▶ _Description of the task_:
Repeat the span of the entries below that starts at the line with "# bitbucket-pull-request-migration" and ends at the line with "Once, several years", nothing more. Skip the pictures.

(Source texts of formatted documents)
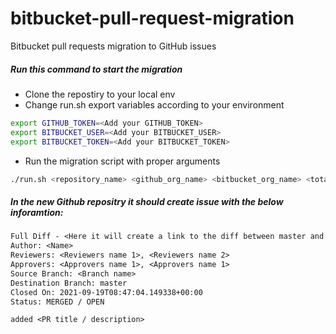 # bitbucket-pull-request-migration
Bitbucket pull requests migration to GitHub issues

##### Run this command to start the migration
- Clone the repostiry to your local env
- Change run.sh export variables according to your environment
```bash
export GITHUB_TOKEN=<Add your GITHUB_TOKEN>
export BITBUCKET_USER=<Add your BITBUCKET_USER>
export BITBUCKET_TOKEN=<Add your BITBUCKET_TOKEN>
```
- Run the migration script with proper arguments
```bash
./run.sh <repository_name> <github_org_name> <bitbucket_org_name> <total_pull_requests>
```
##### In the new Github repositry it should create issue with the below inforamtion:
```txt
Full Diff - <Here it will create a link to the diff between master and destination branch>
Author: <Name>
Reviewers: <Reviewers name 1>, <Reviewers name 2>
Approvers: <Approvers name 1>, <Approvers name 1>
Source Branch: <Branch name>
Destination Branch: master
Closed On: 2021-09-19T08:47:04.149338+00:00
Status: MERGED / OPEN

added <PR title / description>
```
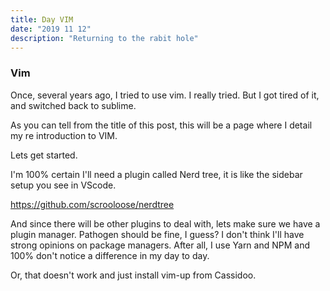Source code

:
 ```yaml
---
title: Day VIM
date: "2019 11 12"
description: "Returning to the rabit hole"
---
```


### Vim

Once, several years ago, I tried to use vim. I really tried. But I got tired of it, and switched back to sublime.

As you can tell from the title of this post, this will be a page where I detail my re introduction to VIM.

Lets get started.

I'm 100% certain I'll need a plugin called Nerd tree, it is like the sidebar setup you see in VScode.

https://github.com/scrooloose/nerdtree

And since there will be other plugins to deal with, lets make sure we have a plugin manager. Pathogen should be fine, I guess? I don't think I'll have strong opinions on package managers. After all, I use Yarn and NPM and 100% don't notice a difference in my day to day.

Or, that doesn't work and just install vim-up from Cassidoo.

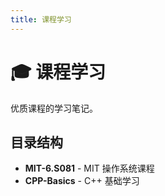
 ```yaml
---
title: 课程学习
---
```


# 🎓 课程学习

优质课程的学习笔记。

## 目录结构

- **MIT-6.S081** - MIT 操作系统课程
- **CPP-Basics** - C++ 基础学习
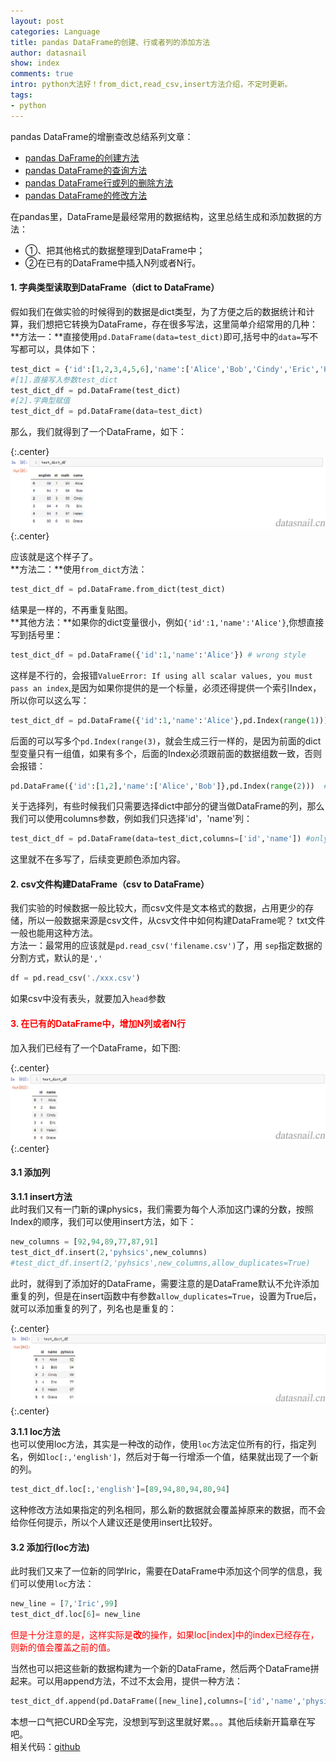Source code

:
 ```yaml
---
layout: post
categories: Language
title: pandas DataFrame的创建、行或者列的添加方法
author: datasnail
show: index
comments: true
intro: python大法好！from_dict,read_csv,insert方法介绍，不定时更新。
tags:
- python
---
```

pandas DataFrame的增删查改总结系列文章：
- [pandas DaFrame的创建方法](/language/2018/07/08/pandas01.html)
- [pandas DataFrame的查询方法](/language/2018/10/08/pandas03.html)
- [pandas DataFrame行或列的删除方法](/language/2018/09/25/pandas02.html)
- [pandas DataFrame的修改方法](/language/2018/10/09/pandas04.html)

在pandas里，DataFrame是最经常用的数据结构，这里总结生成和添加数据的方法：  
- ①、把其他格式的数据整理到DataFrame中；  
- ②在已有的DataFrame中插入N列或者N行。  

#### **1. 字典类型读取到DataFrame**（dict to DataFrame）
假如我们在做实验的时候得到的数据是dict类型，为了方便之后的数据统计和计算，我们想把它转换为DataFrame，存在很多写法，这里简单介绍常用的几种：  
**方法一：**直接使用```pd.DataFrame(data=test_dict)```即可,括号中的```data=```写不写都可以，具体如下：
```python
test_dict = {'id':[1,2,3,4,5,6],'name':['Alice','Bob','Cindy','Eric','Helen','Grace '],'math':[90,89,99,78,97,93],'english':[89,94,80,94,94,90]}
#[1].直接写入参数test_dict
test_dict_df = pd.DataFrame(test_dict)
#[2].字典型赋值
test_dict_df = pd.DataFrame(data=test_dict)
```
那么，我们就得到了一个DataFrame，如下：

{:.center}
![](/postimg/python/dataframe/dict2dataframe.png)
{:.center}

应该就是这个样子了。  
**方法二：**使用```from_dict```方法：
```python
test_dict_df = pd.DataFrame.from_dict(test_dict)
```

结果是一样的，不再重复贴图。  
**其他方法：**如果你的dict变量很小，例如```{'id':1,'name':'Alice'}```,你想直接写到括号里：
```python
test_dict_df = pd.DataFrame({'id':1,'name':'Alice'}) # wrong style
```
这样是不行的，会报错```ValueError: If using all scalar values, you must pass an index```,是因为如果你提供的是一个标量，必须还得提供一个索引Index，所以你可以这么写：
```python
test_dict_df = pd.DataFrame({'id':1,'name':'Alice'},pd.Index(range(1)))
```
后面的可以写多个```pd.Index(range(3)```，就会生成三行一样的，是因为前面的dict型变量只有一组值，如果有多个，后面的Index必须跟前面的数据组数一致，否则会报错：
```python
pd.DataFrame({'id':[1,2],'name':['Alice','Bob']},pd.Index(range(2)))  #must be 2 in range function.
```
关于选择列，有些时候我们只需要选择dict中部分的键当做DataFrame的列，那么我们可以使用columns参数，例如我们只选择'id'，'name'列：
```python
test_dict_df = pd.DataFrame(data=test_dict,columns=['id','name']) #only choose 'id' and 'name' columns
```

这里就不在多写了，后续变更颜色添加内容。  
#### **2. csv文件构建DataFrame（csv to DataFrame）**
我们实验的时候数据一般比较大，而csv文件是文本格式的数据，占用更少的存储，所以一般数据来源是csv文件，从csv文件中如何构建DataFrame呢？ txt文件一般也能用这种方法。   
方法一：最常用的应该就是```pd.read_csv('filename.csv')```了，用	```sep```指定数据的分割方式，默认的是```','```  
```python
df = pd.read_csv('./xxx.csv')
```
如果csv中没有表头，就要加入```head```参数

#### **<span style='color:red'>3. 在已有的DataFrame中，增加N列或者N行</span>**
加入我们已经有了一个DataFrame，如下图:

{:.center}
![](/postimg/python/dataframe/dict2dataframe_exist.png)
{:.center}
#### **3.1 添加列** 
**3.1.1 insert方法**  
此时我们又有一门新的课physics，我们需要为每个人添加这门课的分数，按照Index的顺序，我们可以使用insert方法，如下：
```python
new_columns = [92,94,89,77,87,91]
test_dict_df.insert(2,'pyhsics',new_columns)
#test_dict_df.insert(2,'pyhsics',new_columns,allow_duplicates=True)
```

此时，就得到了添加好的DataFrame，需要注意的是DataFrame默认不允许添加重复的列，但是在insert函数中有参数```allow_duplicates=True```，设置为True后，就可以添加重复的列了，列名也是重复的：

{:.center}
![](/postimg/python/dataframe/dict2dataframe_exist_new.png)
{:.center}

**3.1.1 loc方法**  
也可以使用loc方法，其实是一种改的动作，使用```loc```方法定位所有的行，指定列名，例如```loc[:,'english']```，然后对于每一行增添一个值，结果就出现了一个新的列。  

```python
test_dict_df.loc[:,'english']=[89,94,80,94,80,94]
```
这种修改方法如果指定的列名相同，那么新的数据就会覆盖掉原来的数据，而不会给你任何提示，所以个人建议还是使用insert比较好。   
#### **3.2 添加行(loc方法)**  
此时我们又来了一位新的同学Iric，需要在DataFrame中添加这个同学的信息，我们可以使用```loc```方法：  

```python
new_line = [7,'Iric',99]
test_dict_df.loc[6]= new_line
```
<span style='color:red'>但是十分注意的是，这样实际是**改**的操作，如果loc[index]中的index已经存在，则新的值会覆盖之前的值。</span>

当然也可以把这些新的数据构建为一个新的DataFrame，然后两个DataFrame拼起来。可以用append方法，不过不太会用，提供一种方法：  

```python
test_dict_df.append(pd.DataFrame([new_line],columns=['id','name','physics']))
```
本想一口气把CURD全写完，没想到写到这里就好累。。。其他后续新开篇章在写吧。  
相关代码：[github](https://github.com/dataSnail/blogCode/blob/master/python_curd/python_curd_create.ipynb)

...

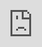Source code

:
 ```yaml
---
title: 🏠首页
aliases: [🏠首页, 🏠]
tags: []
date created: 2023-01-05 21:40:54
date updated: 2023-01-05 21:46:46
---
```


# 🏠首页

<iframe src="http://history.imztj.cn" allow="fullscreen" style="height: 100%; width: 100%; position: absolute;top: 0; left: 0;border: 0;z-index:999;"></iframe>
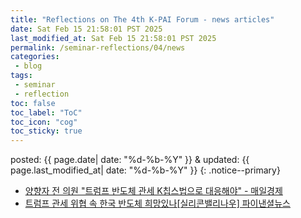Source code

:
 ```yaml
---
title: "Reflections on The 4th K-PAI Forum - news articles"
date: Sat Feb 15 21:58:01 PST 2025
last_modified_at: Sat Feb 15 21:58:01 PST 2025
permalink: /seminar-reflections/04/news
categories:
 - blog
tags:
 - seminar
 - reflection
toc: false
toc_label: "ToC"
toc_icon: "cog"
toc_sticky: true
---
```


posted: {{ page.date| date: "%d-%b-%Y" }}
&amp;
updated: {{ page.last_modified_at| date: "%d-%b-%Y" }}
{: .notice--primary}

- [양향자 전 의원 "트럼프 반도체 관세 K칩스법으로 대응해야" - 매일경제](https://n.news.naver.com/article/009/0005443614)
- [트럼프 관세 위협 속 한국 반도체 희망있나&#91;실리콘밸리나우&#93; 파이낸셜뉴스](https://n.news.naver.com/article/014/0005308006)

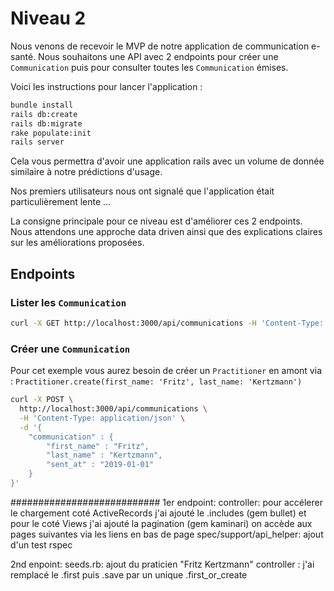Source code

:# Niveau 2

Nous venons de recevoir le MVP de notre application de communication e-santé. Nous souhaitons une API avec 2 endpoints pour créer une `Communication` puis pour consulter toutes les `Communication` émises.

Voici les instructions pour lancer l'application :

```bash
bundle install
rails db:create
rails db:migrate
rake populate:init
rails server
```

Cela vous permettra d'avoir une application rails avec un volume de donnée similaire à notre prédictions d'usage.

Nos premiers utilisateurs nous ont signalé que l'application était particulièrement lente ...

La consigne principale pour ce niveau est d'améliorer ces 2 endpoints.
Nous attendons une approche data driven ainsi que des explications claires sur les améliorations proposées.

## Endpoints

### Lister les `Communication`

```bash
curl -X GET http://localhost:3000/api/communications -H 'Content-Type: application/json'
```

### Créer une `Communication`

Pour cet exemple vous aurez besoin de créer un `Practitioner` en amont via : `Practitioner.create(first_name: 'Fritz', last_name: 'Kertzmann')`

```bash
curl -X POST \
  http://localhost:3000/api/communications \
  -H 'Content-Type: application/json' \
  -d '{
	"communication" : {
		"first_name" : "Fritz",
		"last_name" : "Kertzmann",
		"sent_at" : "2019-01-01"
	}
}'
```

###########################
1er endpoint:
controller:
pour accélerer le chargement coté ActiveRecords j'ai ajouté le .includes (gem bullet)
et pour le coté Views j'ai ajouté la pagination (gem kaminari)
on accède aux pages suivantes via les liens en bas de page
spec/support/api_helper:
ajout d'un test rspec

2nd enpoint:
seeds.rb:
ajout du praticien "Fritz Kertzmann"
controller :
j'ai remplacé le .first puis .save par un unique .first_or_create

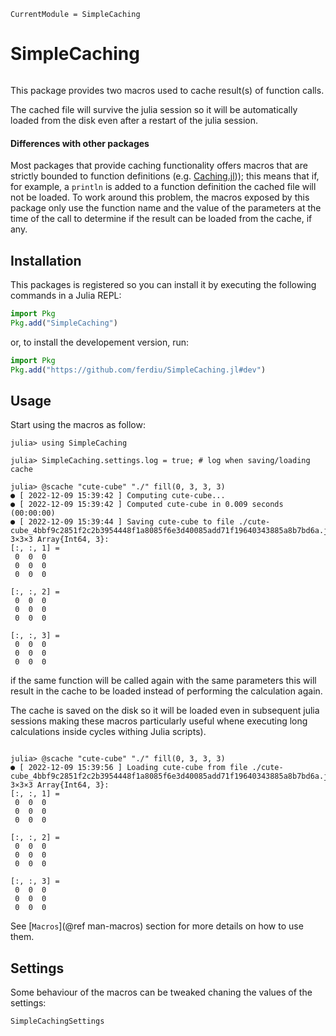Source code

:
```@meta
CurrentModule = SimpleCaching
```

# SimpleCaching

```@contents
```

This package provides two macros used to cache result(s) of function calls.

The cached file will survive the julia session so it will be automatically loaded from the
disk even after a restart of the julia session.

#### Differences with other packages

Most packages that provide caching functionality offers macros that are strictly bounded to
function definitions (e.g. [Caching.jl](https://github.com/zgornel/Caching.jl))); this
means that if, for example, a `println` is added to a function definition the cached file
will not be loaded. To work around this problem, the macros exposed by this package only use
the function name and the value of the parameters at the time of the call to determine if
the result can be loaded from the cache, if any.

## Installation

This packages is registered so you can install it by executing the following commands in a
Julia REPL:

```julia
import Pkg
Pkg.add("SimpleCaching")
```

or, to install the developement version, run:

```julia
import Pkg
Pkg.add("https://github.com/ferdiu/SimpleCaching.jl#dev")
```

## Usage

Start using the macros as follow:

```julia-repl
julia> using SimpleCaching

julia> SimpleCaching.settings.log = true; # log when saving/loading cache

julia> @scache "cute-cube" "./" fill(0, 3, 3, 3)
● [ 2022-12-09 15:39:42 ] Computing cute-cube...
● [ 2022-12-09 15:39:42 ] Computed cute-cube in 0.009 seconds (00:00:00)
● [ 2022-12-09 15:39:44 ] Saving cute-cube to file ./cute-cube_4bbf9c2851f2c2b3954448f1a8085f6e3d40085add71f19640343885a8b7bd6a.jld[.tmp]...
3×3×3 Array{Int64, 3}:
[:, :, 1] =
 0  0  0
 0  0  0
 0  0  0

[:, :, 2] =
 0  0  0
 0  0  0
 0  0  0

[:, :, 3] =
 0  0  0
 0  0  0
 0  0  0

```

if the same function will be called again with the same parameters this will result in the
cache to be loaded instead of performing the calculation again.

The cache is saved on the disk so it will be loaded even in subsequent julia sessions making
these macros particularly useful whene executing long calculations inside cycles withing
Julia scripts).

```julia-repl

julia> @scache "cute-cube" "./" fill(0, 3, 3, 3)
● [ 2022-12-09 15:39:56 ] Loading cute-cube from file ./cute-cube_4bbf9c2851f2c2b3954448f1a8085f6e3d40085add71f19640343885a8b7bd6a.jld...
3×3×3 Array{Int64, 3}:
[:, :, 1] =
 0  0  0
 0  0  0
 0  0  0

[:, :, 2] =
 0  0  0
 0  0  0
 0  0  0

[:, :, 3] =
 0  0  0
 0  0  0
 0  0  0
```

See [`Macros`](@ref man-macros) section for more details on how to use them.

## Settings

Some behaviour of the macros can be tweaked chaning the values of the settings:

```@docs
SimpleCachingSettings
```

▶ _Written response_:
 # bitbucket-pull-request-migration
Bitbucket pull requests migration to GitHub issues

##### Run this command to start the migration
- Clone the repostiry to your local env
- Change run.sh export variables according to your environment
```bash
export GITHUB_TOKEN=<Add your GITHUB_TOKEN>
export BITBUCKET_USER=<Add your BITBUCKET_USER>
export BITBUCKET_TOKEN=<Add your BITBUCKET_TOKEN>
```
- Run the migration script with proper arguments
```bash
./run.sh <repository_name> <github_org_name> <bitbucket_org_name> <total_pull_requests>
```
##### In the new Github repositry it should create issue with the below inforamtion:
```txt
Full Diff - <Here it will create a link to the diff between master and destination branch>
Author: <Name>
Reviewers: <Reviewers name 1>, <Reviewers name 2>
Approvers: <Approvers name 1>, <Approvers name 1>
Source Branch: <Branch name>
Destination Branch: master
Closed On: 2021-09-19T08:47:04.149338+00:00
Status: MERGED / OPEN

added <PR title / description>
```
Source code

:
 ```yaml
---
title: Day VIM
date: "2019 11 12"
description: "Returning to the rabit hole"
---
```


### Vim

Once, several years ago, I tried to use vim. I really tried. But I got tired of it, and switched back to sublime.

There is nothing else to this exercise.